Ma, l’influenza più importante, esercitata dai media, non dipende da ciò che viene pubblicato, ma da ciò che non viene pubblicato.
Si esiste politicamente se si esiste mediaticamente.
Pertanto, diventa importante per una radio come ROR, perché questo ci importa, raccontare quello che non viene detto.
Ne deriva che ci dovremmo vantare di essere una radio di parte.
Da questa scelta, per certi versi naturale e obbligatoria, discende che, contrariamente a quanto qualcuna/o può credere, la radio si rafforza anche negli ascolti e si riporta ad unità il dilemma radio del movimento o di movimento.
La radio dovrebbe camminare su tutte e due le gambe, ma, quella d’appoggio, è di essere una radio di movimento.
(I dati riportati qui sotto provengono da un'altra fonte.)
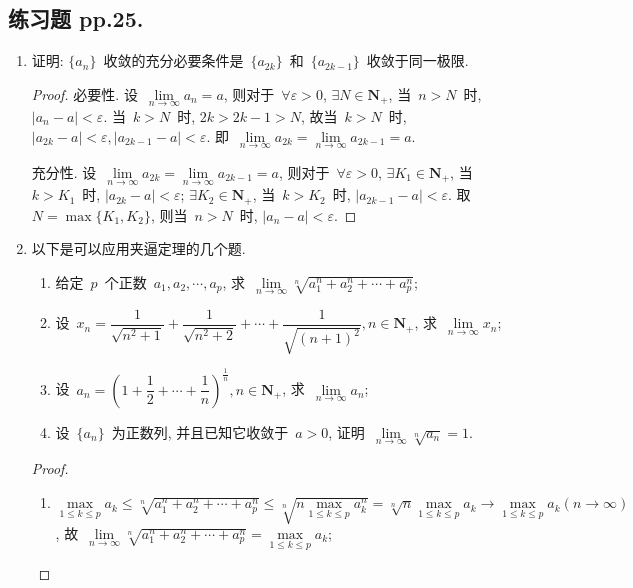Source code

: \documentclass[UTF8,a4paper,11pt,twoside]{book}
\begin{document}
\subsection{练习题 pp.25.}
\begin{enumerate}
	\item	证明: $\{a_n\}$~收敛的充分必要条件是~$\{a_{2k}\}$~和~$\{a_{2k-1}\}$~收敛于同一极限.
	      \begin{proof}
		      必要性. 设~$\lim\limits_{n\to\infty} a_n=a$, 则对于~$\forall\varepsilon>0$, $\exists N\in\mathbf{N}_{+}$, 当~$n>N$~时, $|a_n-a|<\varepsilon$. 当~$k>N$~时, $2k>2k-1>N$, 故当~$k>N$~时, $|a_{2k}-a|<\varepsilon, |a_{2k-1}-a|<\varepsilon$. 即~$\lim\limits_{n\to\infty} a_{2k}=\lim\limits_{n\to\infty} a_{2k-1}=a$.

		      充分性. 设~$\lim\limits_{n\to\infty} a_{2k}=\lim\limits_{n\to\infty} a_{2k-1}=a$, 则对于~$\forall\varepsilon>0$, $\exists K_1\in\mathbf{N}_{+}$, 当~$k>K_1$~时, $|a_{2k}-a|<\varepsilon$; $\exists K_2\in\mathbf{N}_{+}$, 当~$k>K_2$~时, $|a_{2k-1}-a|<\varepsilon$. 取~$N=\max\{K_1,K_2\}$, 则当~$n>N$~时, $|a_n-a|<\varepsilon$.\qedhere
	      \end{proof}
	\item 以下是可以应用夹逼定理的几个题.
	      \begin{enumerate}[(1)]
		      \item 给定~$p$~个正数~$a_1,a_2,\cdots,a_p$, 求~$\lim\limits_{n\to\infty} \sqrt[n]{a_1^n+a_2^n+\cdots+a_p^n}$;
		      \item 设~$x_n=\dfrac{1}{\sqrt{n^2+1}}+\dfrac{1}{\sqrt{n^2+2}}+\cdots+\dfrac{1}{\sqrt{(n+1)^2}}, n\in\mathbf{N}_{+}$, 求~$\lim\limits_{n\to\infty} x_n$;
		      \item 设~$a_n=\left(1+\dfrac{1}{2}+\cdots+\dfrac{1}{n}\right)^\frac{1}{n}, n\in\mathbf{N}_{+}$, 求~$\lim\limits_{n\to\infty} a_n$;
		      \item 设~$\{a_n\}$~为正数列, 并且已知它收敛于~$a>0$, 证明~$\lim\limits_{n\to\infty} \sqrt[n]{a_n}=1$.
	      \end{enumerate}
	      \begin{proof}
		      \begin{enumerate}[(1)]
			      \item $\max\limits_{1\leqslant k\leqslant p} a_k\leqslant\sqrt[n]{a_1^n+a_2^n+\cdots+a_p^n}\leqslant\sqrt[n]{n\max\limits_{1\leqslant k\leqslant p} a_k^n}=\sqrt[n]{n}\max\limits_{1\leqslant k\leqslant p} a_k\to\max\limits_{1\leqslant k\leqslant p} a_k (n\to\infty)$, 故~$\lim\limits_{n\to\infty} \sqrt[n]{a_1^n+a_2^n+\cdots+a_p^n}=\max\limits_{1\leqslant k\leqslant p} a_k$;

\end{enumerate}
\end{proof}
\end{enumerate}
\end{document}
Nell’attuale stagione della grande diffusione delle notizie in rete, acquista, poi, un’importanza notevole avere un legame organico tra il momento radiofonico e la notizia in rete, dove andrebbe sviluppata l’attenzione alla scrittura e all’immagine, in sintonia con la sensibilità, tutta odierna, di recepire le notizie.
In ultimo, ma non per questo meno importante, siamo costrette/i a fare i conti con il fatto che la vittoria del capitale ha prodotto una forma di neo-analfabetismo di ritorno rispetto alla politica.
Se sono le parole che fanno le cose, disfare, annullare, dimenticare, quelle parole che sono state categorie di rappresentazione e strumenti di mobilitazione, ha contribuito al balbettio con cui si manifesta la lotta di classe, dal momento che il neoliberismo, prima ancora che una lettura economica della società, è un’ideologia, l’unica che parla e si rappresenta.
E’ necessario recuperare parole e categorie come ideologia,teoria,linea politica,rapporti e lotta di classe,rimuovere il revisionismo sulla storia del movimento operaio e sulle lotte degli anni ’70.
Questo compito,per una radio militante, assume importanza vitale con riferimento all’attuale stagione politica.